• _Your instructions_:
Write the records below out in full, character for character, with no pictures.

(Source texts of formatted documents)
────

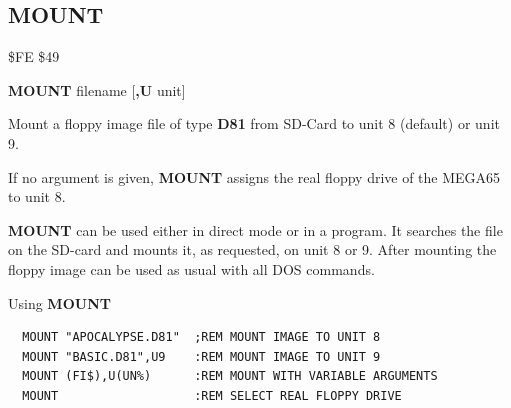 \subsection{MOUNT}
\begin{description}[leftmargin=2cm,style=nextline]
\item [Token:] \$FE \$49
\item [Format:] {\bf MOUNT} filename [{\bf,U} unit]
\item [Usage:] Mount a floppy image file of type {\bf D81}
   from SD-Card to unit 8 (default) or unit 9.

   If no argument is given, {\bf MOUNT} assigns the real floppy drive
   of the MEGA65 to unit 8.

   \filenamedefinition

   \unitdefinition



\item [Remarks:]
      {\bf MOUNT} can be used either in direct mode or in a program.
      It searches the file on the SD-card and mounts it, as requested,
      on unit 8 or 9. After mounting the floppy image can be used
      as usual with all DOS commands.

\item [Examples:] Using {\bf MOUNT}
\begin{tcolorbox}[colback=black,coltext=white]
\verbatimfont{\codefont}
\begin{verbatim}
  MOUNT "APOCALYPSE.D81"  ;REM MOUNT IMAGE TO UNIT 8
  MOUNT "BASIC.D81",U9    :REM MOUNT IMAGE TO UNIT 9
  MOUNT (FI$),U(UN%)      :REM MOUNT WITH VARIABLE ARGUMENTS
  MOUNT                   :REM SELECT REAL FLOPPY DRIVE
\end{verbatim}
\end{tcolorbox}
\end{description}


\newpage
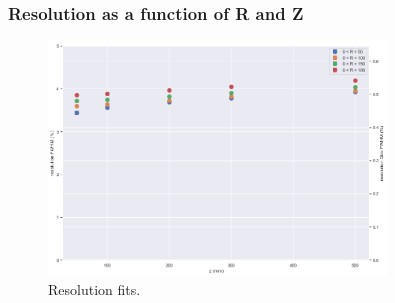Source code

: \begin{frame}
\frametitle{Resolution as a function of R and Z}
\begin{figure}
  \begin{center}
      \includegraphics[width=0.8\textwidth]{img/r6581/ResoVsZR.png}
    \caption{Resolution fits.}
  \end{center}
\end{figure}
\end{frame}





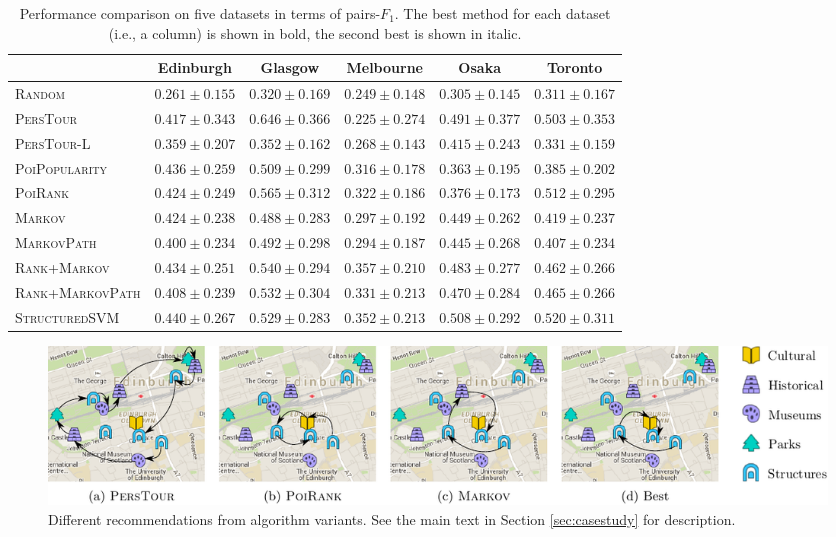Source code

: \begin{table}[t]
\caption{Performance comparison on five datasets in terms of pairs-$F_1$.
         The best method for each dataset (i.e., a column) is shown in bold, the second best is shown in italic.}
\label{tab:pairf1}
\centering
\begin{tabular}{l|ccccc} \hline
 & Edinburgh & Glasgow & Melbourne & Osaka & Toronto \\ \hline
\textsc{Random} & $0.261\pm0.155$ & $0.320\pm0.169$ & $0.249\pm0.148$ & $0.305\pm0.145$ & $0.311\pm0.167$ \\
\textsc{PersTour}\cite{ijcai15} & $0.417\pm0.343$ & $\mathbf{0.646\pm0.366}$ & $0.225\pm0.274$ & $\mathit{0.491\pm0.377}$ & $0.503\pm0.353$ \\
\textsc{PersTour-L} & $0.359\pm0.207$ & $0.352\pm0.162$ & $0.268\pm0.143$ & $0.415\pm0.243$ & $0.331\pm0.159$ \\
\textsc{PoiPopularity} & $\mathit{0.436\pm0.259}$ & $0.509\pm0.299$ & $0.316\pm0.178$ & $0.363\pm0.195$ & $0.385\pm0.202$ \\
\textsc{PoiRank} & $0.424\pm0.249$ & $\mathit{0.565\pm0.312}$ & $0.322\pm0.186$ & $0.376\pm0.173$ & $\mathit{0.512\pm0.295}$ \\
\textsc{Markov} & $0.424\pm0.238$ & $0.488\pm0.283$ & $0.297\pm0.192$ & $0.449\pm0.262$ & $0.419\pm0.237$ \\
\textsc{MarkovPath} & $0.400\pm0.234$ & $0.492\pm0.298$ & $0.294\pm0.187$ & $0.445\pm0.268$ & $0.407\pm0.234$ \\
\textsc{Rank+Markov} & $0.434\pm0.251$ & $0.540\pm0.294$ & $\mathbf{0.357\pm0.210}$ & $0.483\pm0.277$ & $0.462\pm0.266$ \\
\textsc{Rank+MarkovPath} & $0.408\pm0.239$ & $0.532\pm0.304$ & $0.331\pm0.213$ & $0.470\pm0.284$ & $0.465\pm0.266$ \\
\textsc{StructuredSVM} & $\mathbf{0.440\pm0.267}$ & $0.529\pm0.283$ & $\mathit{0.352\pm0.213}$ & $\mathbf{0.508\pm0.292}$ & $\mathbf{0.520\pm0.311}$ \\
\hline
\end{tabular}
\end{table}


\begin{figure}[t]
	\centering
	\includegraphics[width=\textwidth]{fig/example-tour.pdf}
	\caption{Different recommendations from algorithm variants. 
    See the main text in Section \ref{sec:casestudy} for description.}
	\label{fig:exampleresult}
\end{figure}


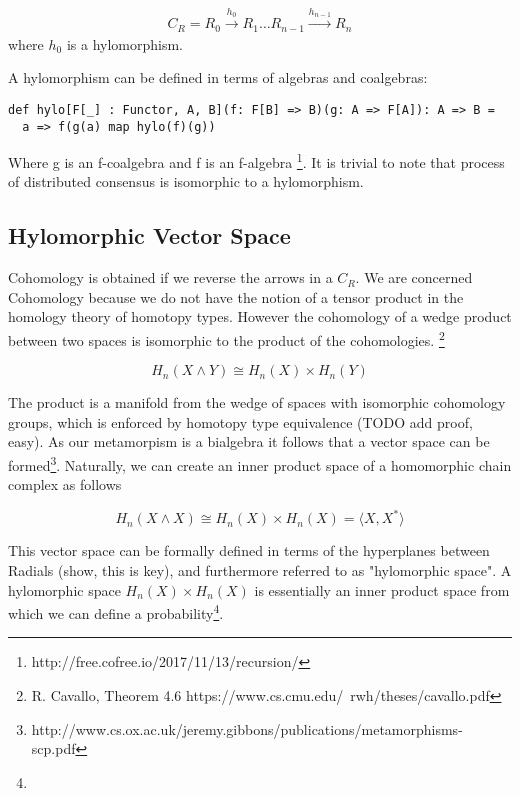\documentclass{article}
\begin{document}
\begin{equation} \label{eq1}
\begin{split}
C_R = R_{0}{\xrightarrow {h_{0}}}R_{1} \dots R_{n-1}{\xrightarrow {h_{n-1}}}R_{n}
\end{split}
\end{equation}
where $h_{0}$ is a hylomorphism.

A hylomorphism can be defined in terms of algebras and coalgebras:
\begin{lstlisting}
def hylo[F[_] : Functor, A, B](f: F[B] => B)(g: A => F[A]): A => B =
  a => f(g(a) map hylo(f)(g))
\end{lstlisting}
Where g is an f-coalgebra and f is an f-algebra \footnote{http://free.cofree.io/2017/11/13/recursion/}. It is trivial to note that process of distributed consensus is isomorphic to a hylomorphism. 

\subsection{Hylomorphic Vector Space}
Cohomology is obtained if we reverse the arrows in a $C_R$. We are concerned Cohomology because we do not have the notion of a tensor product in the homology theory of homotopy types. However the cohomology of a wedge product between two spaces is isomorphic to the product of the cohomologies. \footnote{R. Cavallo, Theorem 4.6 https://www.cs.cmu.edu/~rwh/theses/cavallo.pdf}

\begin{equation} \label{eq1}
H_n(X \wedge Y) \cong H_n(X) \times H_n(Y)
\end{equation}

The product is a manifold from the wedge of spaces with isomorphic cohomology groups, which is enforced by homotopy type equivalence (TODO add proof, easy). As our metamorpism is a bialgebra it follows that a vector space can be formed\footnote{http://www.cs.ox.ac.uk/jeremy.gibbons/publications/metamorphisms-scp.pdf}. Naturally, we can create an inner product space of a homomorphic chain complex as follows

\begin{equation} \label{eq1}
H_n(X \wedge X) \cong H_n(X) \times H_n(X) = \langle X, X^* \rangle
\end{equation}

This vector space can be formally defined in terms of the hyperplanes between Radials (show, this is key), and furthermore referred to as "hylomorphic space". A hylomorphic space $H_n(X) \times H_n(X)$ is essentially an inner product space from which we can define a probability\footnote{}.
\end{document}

────

• _Exercise solution_:
 \subsection{MOUNT}
\begin{description}[leftmargin=2cm,style=nextline]
\item [Token:] \$FE \$49
\item [Format:] {\bf MOUNT} filename [{\bf,U} unit]
\item [Usage:] Mount a floppy image file of type {\bf D81}
   from SD-Card to unit 8 (default) or unit 9.

   If no argument is given, {\bf MOUNT} assigns the real floppy drive
   of the MEGA65 to unit 8.

   \filenamedefinition

   \unitdefinition



\item [Remarks:]
      {\bf MOUNT} can be used either in direct mode or in a program.
      It searches the file on the SD-card and mounts it, as requested,
      on unit 8 or 9. After mounting the floppy image can be used
      as usual with all DOS commands.

\item [Examples:] Using {\bf MOUNT}
\begin{tcolorbox}[colback=black,coltext=white]
\verbatimfont{\codefont}
\begin{verbatim}
  MOUNT "APOCALYPSE.D81"  ;REM MOUNT IMAGE TO UNIT 8
  MOUNT "BASIC.D81",U9    :REM MOUNT IMAGE TO UNIT 9
  MOUNT (FI$),U(UN%)      :REM MOUNT WITH VARIABLE ARGUMENTS
  MOUNT                   :REM SELECT REAL FLOPPY DRIVE
\end{verbatim}
\end{tcolorbox}
\end{description}


\newpage
Source code

: \begin{frame}
\frametitle{Resolution as a function of R and Z}
\begin{figure}
  \begin{center}
      \includegraphics[width=0.8\textwidth]{img/r6581/ResoVsZR.png}
    \caption{Resolution fits.}
  \end{center}
\end{figure}
\end{frame}





Source code

: \begin{table}[t]
\caption{Performance comparison on five datasets in terms of pairs-$F_1$.
         The best method for each dataset (i.e., a column) is shown in bold, the second best is shown in italic.}
\label{tab:pairf1}
\centering
\begin{tabular}{l|ccccc} \hline
 & Edinburgh & Glasgow & Melbourne & Osaka & Toronto \\ \hline
\textsc{Random} & $0.261\pm0.155$ & $0.320\pm0.169$ & $0.249\pm0.148$ & $0.305\pm0.145$ & $0.311\pm0.167$ \\
\textsc{PersTour}\cite{ijcai15} & $0.417\pm0.343$ & $\mathbf{0.646\pm0.366}$ & $0.225\pm0.274$ & $\mathit{0.491\pm0.377}$ & $0.503\pm0.353$ \\
\textsc{PersTour-L} & $0.359\pm0.207$ & $0.352\pm0.162$ & $0.268\pm0.143$ & $0.415\pm0.243$ & $0.331\pm0.159$ \\
\textsc{PoiPopularity} & $\mathit{0.436\pm0.259}$ & $0.509\pm0.299$ & $0.316\pm0.178$ & $0.363\pm0.195$ & $0.385\pm0.202$ \\
\textsc{PoiRank} & $0.424\pm0.249$ & $\mathit{0.565\pm0.312}$ & $0.322\pm0.186$ & $0.376\pm0.173$ & $\mathit{0.512\pm0.295}$ \\
\textsc{Markov} & $0.424\pm0.238$ & $0.488\pm0.283$ & $0.297\pm0.192$ & $0.449\pm0.262$ & $0.419\pm0.237$ \\
\textsc{MarkovPath} & $0.400\pm0.234$ & $0.492\pm0.298$ & $0.294\pm0.187$ & $0.445\pm0.268$ & $0.407\pm0.234$ \\
\textsc{Rank+Markov} & $0.434\pm0.251$ & $0.540\pm0.294$ & $\mathbf{0.357\pm0.210}$ & $0.483\pm0.277$ & $0.462\pm0.266$ \\
\textsc{Rank+MarkovPath} & $0.408\pm0.239$ & $0.532\pm0.304$ & $0.331\pm0.213$ & $0.470\pm0.284$ & $0.465\pm0.266$ \\
\textsc{StructuredSVM} & $\mathbf{0.440\pm0.267}$ & $0.529\pm0.283$ & $\mathit{0.352\pm0.213}$ & $\mathbf{0.508\pm0.292}$ & $\mathbf{0.520\pm0.311}$ \\
\hline
\end{tabular}
\end{table}


\begin{figure}[t]
	\centering
	\includegraphics[width=\textwidth]{fig/example-tour.pdf}
	\caption{Different recommendations from algorithm variants. 
    See the main text in Section \ref{sec:casestudy} for description.}
	\label{fig:exampleresult}
\end{figure}


\documentclass{article}
\begin{document}
\begin{equation} \label{eq1}
\begin{split}
C_R = R_{0}{\xrightarrow {h_{0}}}R_{1} \dots R_{n-1}{\xrightarrow {h_{n-1}}}R_{n}
\end{split}
\end{equation}
where $h_{0}$ is a hylomorphism.

A hylomorphism can be defined in terms of algebras and coalgebras:
\begin{lstlisting}
def hylo[F[_] : Functor, A, B](f: F[B] => B)(g: A => F[A]): A => B =
  a => f(g(a) map hylo(f)(g))
\end{lstlisting}
Where g is an f-coalgebra and f is an f-algebra \footnote{http://free.cofree.io/2017/11/13/recursion/}. It is trivial to note that process of distributed consensus is isomorphic to a hylomorphism. 

\subsection{Hylomorphic Vector Space}
Cohomology is obtained if we reverse the arrows in a $C_R$. We are concerned Cohomology because we do not have the notion of a tensor product in the homology theory of homotopy types. However the cohomology of a wedge product between two spaces is isomorphic to the product of the cohomologies. \footnote{R. Cavallo, Theorem 4.6 https://www.cs.cmu.edu/~rwh/theses/cavallo.pdf}

\begin{equation} \label{eq1}
H_n(X \wedge Y) \cong H_n(X) \times H_n(Y)
\end{equation}

The product is a manifold from the wedge of spaces with isomorphic cohomology groups, which is enforced by homotopy type equivalence (TODO add proof, easy). As our metamorpism is a bialgebra it follows that a vector space can be formed\footnote{http://www.cs.ox.ac.uk/jeremy.gibbons/publications/metamorphisms-scp.pdf}. Naturally, we can create an inner product space of a homomorphic chain complex as follows

\begin{equation} \label{eq1}
H_n(X \wedge X) \cong H_n(X) \times H_n(X) = \langle X, X^* \rangle
\end{equation}

This vector space can be formally defined in terms of the hyperplanes between Radials (show, this is key), and furthermore referred to as "hylomorphic space". A hylomorphic space $H_n(X) \times H_n(X)$ is essentially an inner product space from which we can define a probability\footnote{}.
\end{document}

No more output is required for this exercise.